She pointed out that a tense body is actually weaker, and that high-level performers--athletes, as well as the dancers and stage actors she trained--cultivate a state of 'relaxed readiness,' in which the body is supple, sensitive, able to move lightly and quickly, not just heavily and powerfully. Bruce Lee in Enter the Dragon and Marlon Brando in A Streetcar Named Desire are great examples of how athletes and actors both move in a way that suggests readiness for anything: fluid, spontaneous, with flashes of startling power and strength.
At one point, Jane assigned us each an animal whose movements we were to study and imitate, with the intention of forcing us to take on a physical vocabulary very different from our own. She assigned me the polecat--a squirmy, quick-moving, zippy little critter, rather like a chipmunk, whose physicality was the exact opposite of mine. Moving like a polecat was tortorous for me, but very instructive: I was too heavy, too lumbering, too overcommitted to each movement. Lightness and agility were not my strong suits.
At first these were tough lessons: it was, of course, hard to discover that what I'd been diligently cultivating for years in the gym was actually limiting me as an actor and making me vulnerable to injury. But gradually I started to embrace that the world of fitness was significantly larger than I'd suspected, that there was a lot more to moving well and being in shape than simply building big, strong muscles.
What I've realized in the last few years is that these two goals should not be mutually exclusive: training should address not only how you look but how you move and feel as well, and that if you train correctly, you can feel great and look great; avoid injury and move big weights; improve your posture and your one-rep max in the squat as well.
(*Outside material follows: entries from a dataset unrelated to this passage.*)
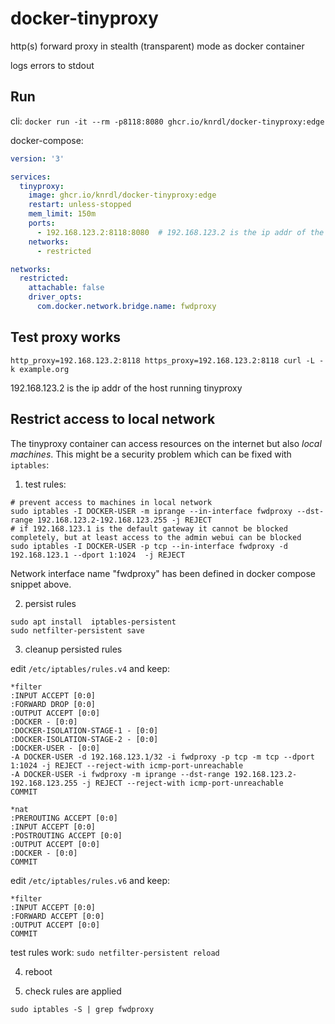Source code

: # docker-tinyproxy
http(s) forward proxy in stealth (transparent) mode as docker container

logs errors to stdout

## Run
cli: `docker run -it --rm -p8118:8080 ghcr.io/knrdl/docker-tinyproxy:edge`

docker-compose:
```yaml
version: '3'

services:
  tinyproxy:
    image: ghcr.io/knrdl/docker-tinyproxy:edge
    restart: unless-stopped
    mem_limit: 150m
    ports:
      - 192.168.123.2:8118:8080  # 192.168.123.2 is the ip addr of the host (optional)
    networks:
      - restricted

networks:
  restricted:
    attachable: false
    driver_opts:
      com.docker.network.bridge.name: fwdproxy
```

## Test proxy works

`http_proxy=192.168.123.2:8118 https_proxy=192.168.123.2:8118 curl -L -k example.org`

192.168.123.2 is the ip addr of the host running tinyproxy


## Restrict access to local network

The tinyproxy container can access resources on the internet but also *local machines*. This might be a security problem which can be fixed with `iptables`:

1. test rules:
```shell
# prevent access to machines in local network 
sudo iptables -I DOCKER-USER -m iprange --in-interface fwdproxy --dst-range 192.168.123.2-192.168.123.255 -j REJECT
# if 192.168.123.1 is the default gateway it cannot be blocked completely, but at least access to the admin webui can be blocked
sudo iptables -I DOCKER-USER -p tcp --in-interface fwdproxy -d 192.168.123.1 --dport 1:1024  -j REJECT
```
Network interface name "fwdproxy" has been defined in docker compose snippet above.

2. persist rules
```shell
sudo apt install  iptables-persistent
sudo netfilter-persistent save
```

3. cleanup persisted rules

edit `/etc/iptables/rules.v4` and keep:
```
*filter
:INPUT ACCEPT [0:0]
:FORWARD DROP [0:0]
:OUTPUT ACCEPT [0:0]
:DOCKER - [0:0]
:DOCKER-ISOLATION-STAGE-1 - [0:0]
:DOCKER-ISOLATION-STAGE-2 - [0:0]
:DOCKER-USER - [0:0]
-A DOCKER-USER -d 192.168.123.1/32 -i fwdproxy -p tcp -m tcp --dport 1:1024 -j REJECT --reject-with icmp-port-unreachable
-A DOCKER-USER -i fwdproxy -m iprange --dst-range 192.168.123.2-192.168.123.255 -j REJECT --reject-with icmp-port-unreachable
COMMIT

*nat
:PREROUTING ACCEPT [0:0]
:INPUT ACCEPT [0:0]
:POSTROUTING ACCEPT [0:0]
:OUTPUT ACCEPT [0:0]
:DOCKER - [0:0]
COMMIT
```

edit `/etc/iptables/rules.v6` and keep:
```
*filter
:INPUT ACCEPT [0:0]
:FORWARD ACCEPT [0:0]
:OUTPUT ACCEPT [0:0]
COMMIT
```

test rules work: `sudo netfilter-persistent reload`

4. reboot

5. check rules are applied

`sudo iptables -S | grep fwdproxy`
All roads--the one that Jane Ridley put me and my classmates on back in the early 90's, the one followed by practiioners of yoga, Feldenkrais, Olympic lifting, power lifting, and a hundred different athletic endeavors--should ideally lead to the same place: towards a body that's healthy and pain-free, looks great, and moves effortlessly through everyday activities and powerfully and gracefully through athletic ones.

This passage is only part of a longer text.